(Stored data)
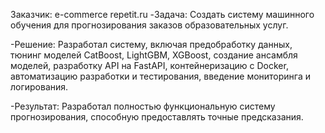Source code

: Заказчик: e-commerce repetit.ru
-Задача: Создать систему машинного обучения для прогнозирования заказов образовательных услуг.

-Решение: Разработал систему, включая предобработку данных, тюнинг моделей CatBoost, LightGBM, XGBoost, создание ансамбля моделей, разработку API на FastAPI, контейнеризацию с Docker, автоматизацию разработки и тестирования, введение мониторинга и логирования.

-Результат: Разработал полностью функциональную систему прогнозирования, способную предоставлять точные предсказания.
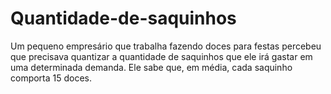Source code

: # Quantidade-de-saquinhos
Um pequeno empresário que trabalha fazendo doces para festas percebeu que precisava quantizar a quantidade de saquinhos que ele irá gastar em uma determinada demanda. Ele sabe que, em média, cada saquinho comporta 15 doces.
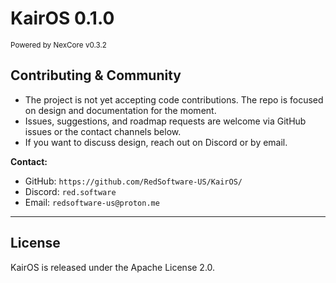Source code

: # KairOS 0.1.0
<sup>Powered by NexCore v0.3.2</sup>

## Contributing & Community

* The project is not yet accepting code contributions. The repo is focused on design and documentation for the moment.
* Issues, suggestions, and roadmap requests are welcome via GitHub issues or the contact channels below.
* If you want to discuss design, reach out on Discord or by email.

**Contact:**

* GitHub: `https://github.com/RedSoftware-US/KairOS/`
* Discord: `red.software`
* Email: `redsoftware-us@proton.me`

---

## License

KairOS is released under the Apache License 2.0.
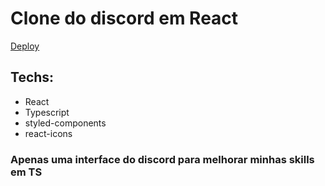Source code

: # Clone do discord em React

<a href="https://superlative-horse-89fa82.netlify.app/" target="_blank">Deploy</a>

## Techs:

- React
- Typescript
- styled-components
- react-icons

### Apenas uma interface do discord para melhorar minhas skills em TS
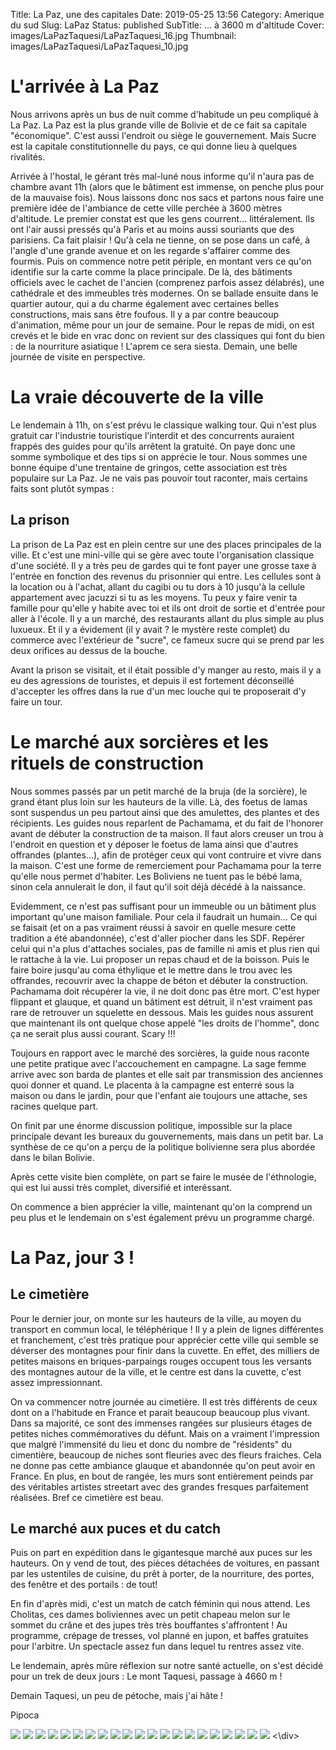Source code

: Title: La Paz, une des capitales
Date: 2019-05-25 13:56
Category: Amerique du sud
Slug: LaPaz
Status: published
SubTitle: ... à 3600 m d'altitude
Cover: images/LaPazTaquesi/LaPazTaquesi_16.jpg
Thumbnail: images/LaPazTaquesi/LaPazTaquesi_10.jpg

# L'arrivée à La Paz

Nous arrivons après un bus de nuit comme d'habitude un peu compliqué à La Paz. La Paz est la plus grande ville de Bolivie et de ce fait sa capitale "économique". C'est aussi l'endroit ou siège le gouvernement. Mais Sucre est la capitale constitutionnelle du pays, ce qui donne lieu à quelques rivalités. 

Arrivée à l'hostal, le gérant très mal-luné nous informe qu'il n'aura pas de chambre avant 11h (alors que le bâtiment est immense, on penche plus pour de la mauvaise fois). Nous laissons donc nos sacs et partons nous faire une première idée de l'ambiance de cette ville perchée à 3600 mètres d'altitude. Le premier constat est que les gens courrent... littéralement. Ils ont l'air aussi pressés qu'à Paris et au moins aussi souriants que des parisiens. Ca fait plaisir ! Qu'à cela ne tienne, on se pose dans un café, à l'angle d'une grande avenue et on les regarde s'affairer comme des fourmis. Puis on commence notre petit périple, en montant vers ce qu'on identifie sur la carte comme la place principale. De là, des bâtiments officiels avec le cachet de l'ancien (comprenez parfois assez délabrés), une cathédrale et des immeubles très modernes. On se ballade ensuite dans le quartier autour, qui a du charme également avec certaines belles constructions, mais sans être foufous. Il y a par contre beaucoup d'animation, même pour un jour de semaine. Pour le repas de midi, on est crevés et le bide en vrac donc on revient sur des classiques qui font du bien : de la nourriture asiatique ! L'aprem ce sera siesta. Demain, une belle journée de visite en perspective.

# La vraie découverte de la ville

Le lendemain à 11h, on s'est prévu le classique walking tour. Qui n'est plus gratuit car l'industrie touristique l'interdit et des concurrents auraient frappés des guides pour qu'ils arrêtent la gratuité. On paye donc une somme symbolique et des tips si on apprécie le tour. Nous sommes une bonne équipe d'une trentaine de gringos, cette association est très populaire sur La Paz. Je ne vais pas pouvoir tout raconter, mais certains faits sont plutôt sympas :

## La prison

La prison de La Paz est en plein centre sur une des places principales de la ville. Et c'est une mini-ville qui se gère avec toute l'organisation classique d'une société. Il y a très peu de gardes qui te font payer une grosse taxe à l'entrée en fonction des revenus du prisonnier qui entre. Les cellules sont à la location ou à l'achat, allant du cagibi ou tu dors à 10 jusqu'à la cellule appartement avec jacuzzi si tu as les moyens. Tu peux y faire venir ta famille pour qu'elle y habite avec toi et ils ont droit de sortie et d'entrée pour aller à l'école. Il y a un marché, des restaurants allant du plus simple au plus luxueux. Et il y a évidement (il y avait ? le mystère reste complet) du commerce avec l'extérieur de "sucre", ce fameux sucre qui se prend par les deux orifices au dessus de la bouche. 

Avant la prison se visitait, et il était possible d'y manger au resto, mais il y a eu des agressions de touristes, et depuis il est fortement déconseillé d'accepter les offres dans la rue d'un mec louche qui te proposerait d'y faire un tour. 

# Le marché aux sorcières et les rituels de construction

Nous sommes passés par un petit marché de la bruja (de la sorcière), le grand étant plus loin sur les hauteurs de la ville. Là, des foetus de lamas sont suspendus un peu partout ainsi que des amulettes, des plantes et des récipients. Les guides nous reparlent de Pachamama, et du fait de l'honorer avant de débuter la construction de ta maison. Il faut alors creuser un trou à l'endroit en question et y déposer le foetus de lama ainsi que d'autres offrandes (plantes...), afin de protéger ceux qui vont contruire et vivre dans la maison. C'est une forme de remerciement pour 
Pachamama pour la terre qu'elle nous permet d'habiter. Les Boliviens ne tuent pas le bébé lama, sinon cela annulerait le don, il faut qu'il soit déjà décédé à la naissance. 

Evidemment, ce n'est pas suffisant pour un immeuble ou un bâtiment plus important qu'une maison familiale. Pour cela il faudrait un humain... Ce qui se faisait (et on a pas vraiment réussi à savoir en quelle mesure cette tradition a été abandonnée), c'est d'aller piocher dans les SDF. Repérer celui qui n'a plus d'attaches sociales, pas de famille ni amis et plus rien qui le rattache à la vie. Lui proposer un repas chaud et de la boisson. Puis le faire boire jusqu'au coma éthylique et le mettre dans le trou avec les offrandes, recouvrir avec la chappe de béton et débuter la construction. Pachamama doit récupérer la vie, il ne doit donc pas être mort. C'est hyper flippant et glauque, et quand un bâtiment est détruit, il n'est vraiment pas rare de retrouver un squelette en dessous. Mais les guides nous assurent que maintenant ils ont quelque chose appelé "les droits de l'homme", donc ça ne serait plus aussi courant. Scary !!!

Toujours en rapport avec le marché des sorcières, la guide nous raconte une petite pratique avec l'accouchement en campagne. La sage femme arrive avec son barda de plantes et elle sait par transmission des anciennes quoi donner et quand. Le placenta à la campagne est enterré sous la maison ou dans le jardin, pour que l'enfant aie toujours une attache, ses racines quelque part. 

On finit par une énorme discussion politique, impossible sur la place principale devant les bureaux du gouvernements, mais dans un petit bar. La synthèse de ce qu'on a perçu de la politique bolivienne sera plus abordée dans le bilan Bolivie. 

Après cette visite bien complète, on part se faire le musée de l'éthnologie, qui est lui aussi très complet, diversifié et interéssant. 

On commence a bien apprécier la ville, maintenant qu'on la comprend un peu plus et le lendemain on s'est également prévu un programme chargé.

# La Paz, jour 3 !

## Le cimetière

Pour le dernier jour, on monte sur les hauteurs de la ville, au moyen du transport en commun local, le téléphérique ! Il y a plein de lignes différentes et franchement, c'est très pratique pour apprécier cette ville qui semble se déverser des montagnes pour finir dans la cuvette. En effet, des milliers de petites maisons en briques-parpaings rouges occupent tous les versants des montagnes autour de la ville, et le centre est dans la cuvette, c'est assez impressionnant. 

On va commencer notre journée au cimetière. Il est très différents de ceux dont on a l'habitude en France et parait beaucoup beaucoup plus vivant. Dans sa majorité, ce sont des immenses rangées sur plusieurs étages de petites niches commémoratives du défunt. Mais on a vraiment l'impression que malgré l'immensité du lieu et donc du nombre de "résidents" du cimentière, beaucoup de niches sont fleuries avec des fleurs fraiches. Cela ne donne pas cette ambiance glauque et abandonnée qu'on peut avoir en France. En plus, en bout de rangée, les murs sont entièrement peinds par des véritables artistes streetart avec des grandes fresques parfaitement réalisées. Bref ce cimetière est beau.

## Le marché aux puces et du catch

Puis on part en expédition dans le gigantesque marché aux puces sur les hauteurs. On y vend de tout, des pièces détachées de voitures, en passant par les ustentiles de cuisine, du prêt à porter, de la nourriture, des portes, des fenêtre et des portails : de tout!

En fin d'après midi, c'est un match de catch féminin qui nous attend. Les Cholitas, ces dames boliviennes avec un petit chapeau melon sur le sommet du crâne et des jupes très très bouffantes s'affrontent ! Au programme, crépage de tresses, vol planné en jupon, et baffes gratuites pour l'arbitre. Un spectacle assez fun dans lequel tu rentres assez vite.

Le lendemain, après mûre réflexion sur notre santé actuelle, on s'est décidé pour un trek de deux jours : Le mont Taquesi, passage à 4660 m !

Demain Taquesi, un peu de pétoche, mais j'ai hâte !

Pipoca



<div class="galleria" style="margin:auto">
    <img src="images/LaPazTaquesi/LaPazTaquesi_00.jpg" data-description="Une Cholita remontant une rue">
    <img src="images/LaPazTaquesi/LaPazTaquesi_01.jpg" data-description="La fameuse place principale">
    <img src="images/LaPazTaquesi/LaPazTaquesi_02.jpg" data-description="A gauche, l'ancien (bâtiment rouge) et le nouveau (building) bureau présidentiel">
    <img src="images/LaPazTaquesi/LaPazTaquesi_03.jpg" data-description="Une statue sur une place">
    <img src="images/LaPazTaquesi/LaPazTaquesi_04.jpg" data-description="La vie grouillante de La Paz">
    <img src="images/LaPazTaquesi/LaPazTaquesi_05.jpg" data-description="Le quartier d'affaires">
    <img src="images/LaPazTaquesi/LaPazTaquesi_06.jpg" data-description="Les petits foetus de lamas, yummy !">
    <img src="images/LaPazTaquesi/LaPazTaquesi_07.jpg" data-description="La cours intérieur du musée d'éthnologie">
    <img src="images/LaPazTaquesi/LaPazTaquesi_08.jpg" data-description="Fresques de cimetière">
    <img src="images/LaPazTaquesi/LaPazTaquesi_09.jpg" data-description="Fresques de cimetière">
    <img src="images/LaPazTaquesi/LaPazTaquesi_10.jpg" data-description="Fresques de cimetière">
    <img src="images/LaPazTaquesi/LaPazTaquesi_12.jpg" data-description="Fresques de cimetière">
    <img src="images/LaPazTaquesi/LaPazTaquesi_13.jpg" data-description="Fresques de cimetière">
    <img src="images/LaPazTaquesi/LaPazTaquesi_14.jpg" data-description="Fresques de cimetière">
    <img src="images/LaPazTaquesi/LaPazTaquesi_18.jpg" data-description="Fresques de cimetière">
    <img src="images/LaPazTaquesi/LaPazTaquesi_11.jpg" data-description="Pas de supermaché, que du marché !">
    <img src="images/LaPazTaquesi/LaPazTaquesi_15.jpg" data-description="Ici, on porte les courses et les enfants dans son châle, sur le dos">
    <img src="images/LaPazTaquesi/LaPazTaquesi_16.jpg" data-description="Une petite partie de la ville, vue d'en haut">
    <img src="images/LaPazTaquesi/LaPazTaquesi_17.jpg" data-description="Le marché">
    <img src="images/LaPazTaquesi/LaPazTaquesi_19.jpg" data-description="Le Catch des Cholitas">
    <img src="images/LaPazTaquesi/LaPazTaquesi_20.jpg" data-description="Le marché, vu du téléphérique">
<\div>
<script>
	(function() { 
            Galleria.loadTheme('https://cdnjs.cloudflare.com/ajax/libs/galleria/1.5.7/themes/classic/galleria.classic.min.js');
            Galleria.run('.galleria', {
                extend: function(options) {
                    Galleria.log(this)
                    Galleria.log(options)
                    this.bind('image', function(e) {
                        Galleria.log(e)
                        Galleria.log(e.imageTarget)
                        $(e.imageTarget).click(this.proxy(function() {
                        this.openLightbox();
                        }));
                    });
                }
            });
        }());
</script>
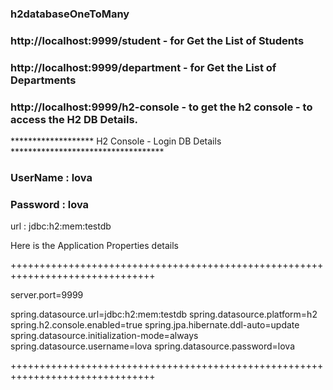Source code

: ### h2databaseOneToMany

### http://localhost:9999/student - for Get the List of Students
### http://localhost:9999/department - for Get the List of Departments 

###  http://localhost:9999/h2-console - to get the h2 console - to access the H2 DB Details.

******************* H2 Console - Login DB Details ***********************************

### UserName : lova 
### Password : lova

url : jdbc:h2:mem:testdb


Here is the Application Properties details 

+++++++++++++++++++++++++++++++++++++++++++++++++++++++++++++++++++++++++++++++

server.port=9999

spring.datasource.url=jdbc:h2:mem:testdb
spring.datasource.platform=h2
spring.h2.console.enabled=true
spring.jpa.hibernate.ddl-auto=update
spring.datasource.initialization-mode=always
spring.datasource.username=lova
spring.datasource.password=lova

+++++++++++++++++++++++++++++++++++++++++++++++++++++++++++++++++++++++++++++++
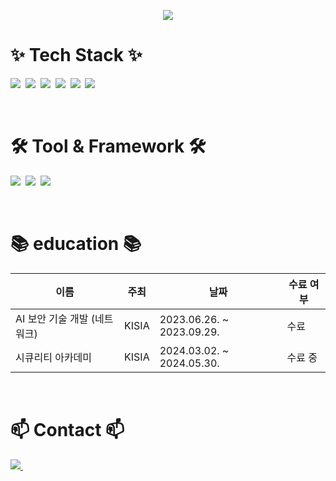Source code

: <p align='center'>
    <img src="https://capsule-render.vercel.app/api?type=waving&color=auto&height=300&section=header&text=Yongho%20Profile&fontSize=90&animation=fadeIn&fontAlignY=38"/>
</p>

# ✨ Tech Stack ✨
<p>
  <img src="https://img.shields.io/badge/python-20232a.svg?style=for-the-badge&logo=python&logoColor=61DAFB" />&nbsp
  <img src="https://img.shields.io/badge/java-FF002a.svg?style=for-the-badge&logo=java&logoColor=61DAFB" />&nbsp
  <img src="https://img.shields.io/badge/html5-E34F26.svg?style=for-the-badge&logo=html5&logoColor=white" />&nbsp
  <img src="https://img.shields.io/badge/css3-835C26.svg?style=for-the-badge&logo=css3&logoColor=white" />&nbsp
  <img src="https://img.shields.io/badge/javascript-F7DF1E.svg?style=for-the-badge&logo=javascript&logoColor=20232a" />&nbsp
  <img src="https://img.shields.io/badge/linux-1daabb.svg?style=for-the-badge&logo=linux&logoColor=white" />&nbsp
</p>

<br>

# 🛠 Tool & Framework 🛠
<p>
  <img src="https://img.shields.io/badge/github-F05033.svg?style=for-the-badge&logo=github&logoColor=white" />&nbsp
  <img src="https://img.shields.io/badge/spring-181717.svg?style=for-the-badge&logo=spring&logoColor=white" />&nbsp
  <img src="https://img.shields.io/badge/django-F3F3F3.svg?style=for-the-badge&logo=django&logoColor=black" />&nbsp
</p>

<br>

# 📚 education 📚
이름 | 주최 | 날짜 | 수료 여부 |
---|---|---|---|
AI 보안 기술 개발 (네트워크) | KISIA | 2023.06.26. ~ 2023.09.29. | 수료
시큐리티 아카데미 | KISIA | 2024.03.02. ~ 2024.05.30. | 수료 중

<br>

# 📫 Contact 📫
<p>
  <a href="mailto:dydgh0608@kookmin.ac.kr">
    <img src="https://img.shields.io/badge/dydgh0608@kookmin.ac.kr-D14836?style=for-the-badge&logo=gmail&logoColor=white"/>&nbsp
  </a>
</p>
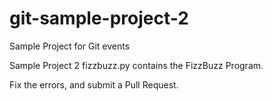 # git-sample-project-2
Sample Project for Git events

Sample Project 2
fizzbuzz.py contains the FizzBuzz Program.

Fix the errors, and submit a Pull Request.
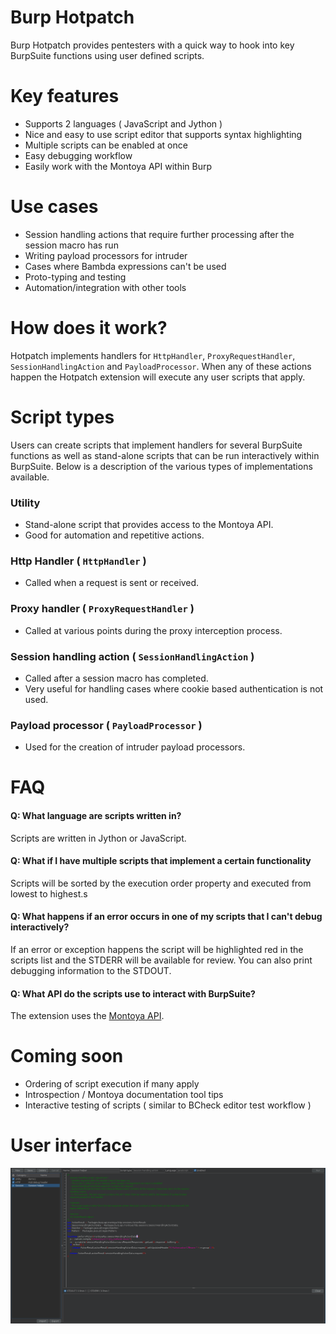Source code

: # Burp Hotpatch
Burp Hotpatch ️provides pentesters with a quick way to hook into key BurpSuite functions using user defined scripts.

# Key features
- Supports 2 languages ( JavaScript and Jython )
- Nice and easy to use script editor that supports syntax highlighting
- Multiple scripts can be enabled at once
- Easy debugging workflow
- Easily work with the Montoya API within Burp

# Use cases
- Session handling actions that require further processing after the session macro has run
- Writing payload processors for intruder
- Cases where Bambda expressions can't be used
- Proto-typing and testing
- Automation/integration with other tools

# How does it work?
Hotpatch implements handlers for `HttpHandler`, `ProxyRequestHandler`, `SessionHandlingAction` and `PayloadProcessor`.
When any of these actions happen the Hotpatch extension will execute any user scripts that apply.

# Script types
Users can create scripts that implement handlers for several BurpSuite functions as well as stand-alone scripts that can
be run interactively within BurpSuite. Below is a description of the various types of implementations available.

### Utility
- Stand-alone script that provides access to the Montoya API.
- Good for automation and repetitive actions.

### Http Handler ( `HttpHandler` )
- Called when a request is sent or received.

### Proxy handler ( `ProxyRequestHandler` )
- Called at various points during the proxy interception process.

### Session handling action ( `SessionHandlingAction` )
- Called after a session macro has completed.
- Very useful for handling cases where cookie based authentication is not used.

### Payload processor ( `PayloadProcessor` )
- Used for the creation of intruder payload processors.

# FAQ

#### Q: What language are scripts written in?
Scripts are written in Jython or JavaScript.

#### Q: What if I have multiple scripts that implement a certain functionality 
Scripts will be sorted by the execution order property and executed from lowest to highest.s

#### Q: What happens if an error occurs in one of my scripts that I can't debug interactively?
If an error or exception happens the script will be highlighted red in the scripts list and the STDERR will be available
for review. You can also print debugging information to the STDOUT.

#### Q: What API do the scripts use to interact with BurpSuite?
The extension uses the [Montoya API](https://portswigger.github.io/burp-extensions-montoya-api/javadoc/burp/api/montoya/MontoyaApi.html).

# Coming soon
- Ordering of script execution if many apply
- Introspection / Montoya documentation tool tips 
- Interactive testing of scripts ( similar to BCheck editor test workflow ) 

# User interface
![image](images/ui.png)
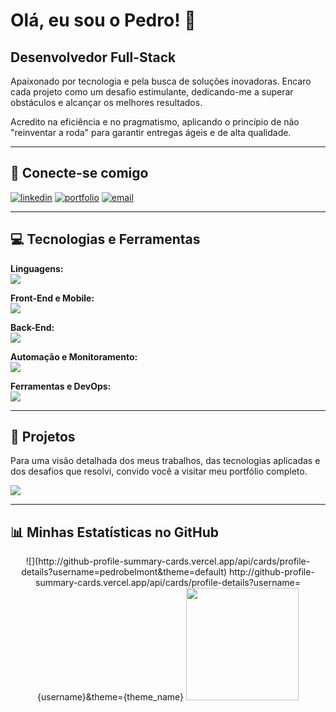 # Olá, eu sou o Pedro! 👋
## Desenvolvedor Full-Stack

Apaixonado por tecnologia e pela busca de soluções inovadoras. Encaro cada projeto como um desafio estimulante, dedicando-me a superar obstáculos e alcançar os melhores resultados. 

Acredito na eficiência e no pragmatismo, aplicando o princípio de não "reinventar a roda" para garantir entregas ágeis e de alta qualidade.

---

## 🔗 Conecte-se comigo
[![linkedin](https://img.shields.io/badge/linkedin-0A66C2?style=for-the-badge&logo=linkedin&logoColor=white)](https://www.linkedin.com/in/[seu-usuario-linkedin]/)
[![portfolio](https://img.shields.io/badge/meu_portfolio-000?style=for-the-badge&logo=ko-fi&logoColor=white)]([link-do-seu-futuro-portfolio-aqui])
[![email](https.img.shields.io/badge/Email-D14836?style=for-the-badge&logo=gmail&logoColor=white)](mailto:pedrolealdms@gmail.com)

---

## 💻 Tecnologias e Ferramentas

<p align="left">
  <strong>Linguagens:</strong><br>
  <a href="https://skillicons.dev">
    <img src="https://skillicons.dev/icons?i=java,js,dart" />
  </a>
</p>

<p align="left">
  <strong>Front-End e Mobile:</strong><br>
  <a href="https://skillicons.dev">
    <img src="https://skillicons.dev/icons?i=react,vue,flutter" />
  </a>
</p>

<p align="left">
  <strong>Back-End:</strong><br>
  <a href="https://skillicons.dev">
    <img src="https://skillicons.dev/icons?i=nodejs,supabase" />
  </a>
</p>

<p align="left">
  <strong>Automação e Monitoramento:</strong><br>
  <a href="https://skillicons.dev">
    <img src="https://skillicons.dev/icons?i=n8n,grafana" />
  </a>
</p>

<p align="left">
  <strong>Ferramentas e DevOps:</strong><br>
  <a href="https://skillicons.dev">
    <img src="https://skillicons.dev/icons?i=git,docker" />
  </a>
</p>

---

## 🚀 Projetos

Para uma visão detalhada dos meus trabalhos, das tecnologias aplicadas e dos desafios que resolvi, convido você a visitar meu portfólio completo.

<a href="[link-do-seu-futuro-portfolio-aqui]" target="_blank">
  <img src="https://img.shields.io/badge/Acessar_Portfólio-black?style=for-the-badge&logo=vercel">
</a>

---

## 📊 Minhas Estatísticas no GitHub
<div align="center">
  ![](http://github-profile-summary-cards.vercel.app/api/cards/profile-details?username=pedrobelmont&theme=default)
  http://github-profile-summary-cards.vercel.app/api/cards/profile-details?username={username}&theme={theme_name}
  <img height="180em" src="https://github-readme-stats.vercel.app/api/top-langs/?username=pedrobelmont&layout=compact&langs_count=7&theme=dracula"/>
</div>
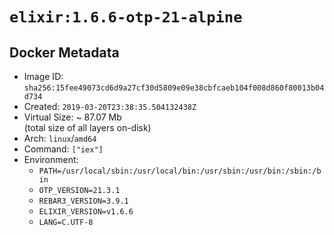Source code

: # `elixir:1.6.6-otp-21-alpine`

## Docker Metadata

- Image ID: `sha256:15fee49073cd6d9a27cf30d5809e09e38cbfcaeb104f008d860f80013b04d734`
- Created: `2019-03-20T23:38:35.504132438Z`
- Virtual Size: ~ 87.07 Mb  
  (total size of all layers on-disk)
- Arch: `linux`/`amd64`
- Command: `["iex"]`
- Environment:
  - `PATH=/usr/local/sbin:/usr/local/bin:/usr/sbin:/usr/bin:/sbin:/bin`
  - `OTP_VERSION=21.3.1`
  - `REBAR3_VERSION=3.9.1`
  - `ELIXIR_VERSION=v1.6.6`
  - `LANG=C.UTF-8`
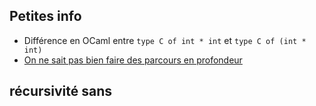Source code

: 

## Petites info

- Différence en OCaml entre `type C of int * int` et `type C of (int * int)`
- [On ne sait pas bien faire des parcours en profondeur](https://11011110.github.io/blog/2013/12/17/stack-based-graph-traversal.html)

## récursivité sans
<!--stackedit_data:
eyJoaXN0b3J5IjpbLTkyNjc4MDI3Ml19
-->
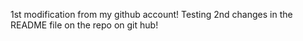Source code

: 1st modification from my github account!
Testing 2nd changes in the README file on the repo on git hub!

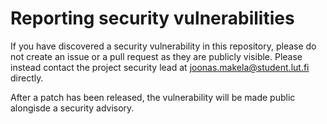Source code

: # Reporting security vulnerabilities

If you have discovered a security vulnerability in this repository, please do not create an issue or a pull request as they are publicly visible.
Please instead contact the project security lead at joonas.makela@student.lut.fi directly.

After a patch has been released, the vulnerability will be made public alongisde a security advisory.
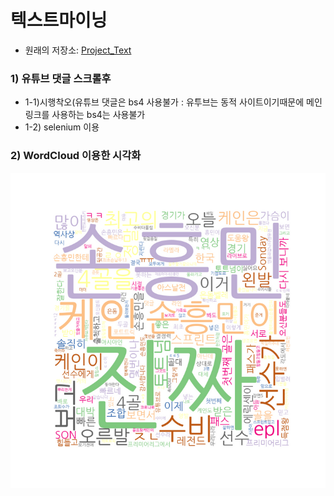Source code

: # 텍스트마이닝
- 원래의 저장소: [Project_Text](https://github.com/heonsooo/Project_Text)  
 
### 1) 유튜브 댓글 스크롤후 
- 1-1)시행착오(유튜브 댓글은 bs4 사용불가 : 유투브는 동적 사이트이기때문에 메인링크를 사용하는 bs4는 사용불가
- 1-2)  selenium 이용

### 2) WordCloud 이용한 시각화

![youtube_comments_wordcloud.png](./img/youtube_comments_wordcloud.png)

== Activity ==
Which of the lines in the data hold the string "black"? Report each of them by copying it.

== Solution to this task ==
  <img src="https://img.shields.io/badge/django-F3F3F3.svg?style=for-the-badge&logo=django&logoColor=black" />&nbsp
  <img src="https://img.shields.io/badge/Acessar_Portfólio-black?style=for-the-badge&logo=vercel">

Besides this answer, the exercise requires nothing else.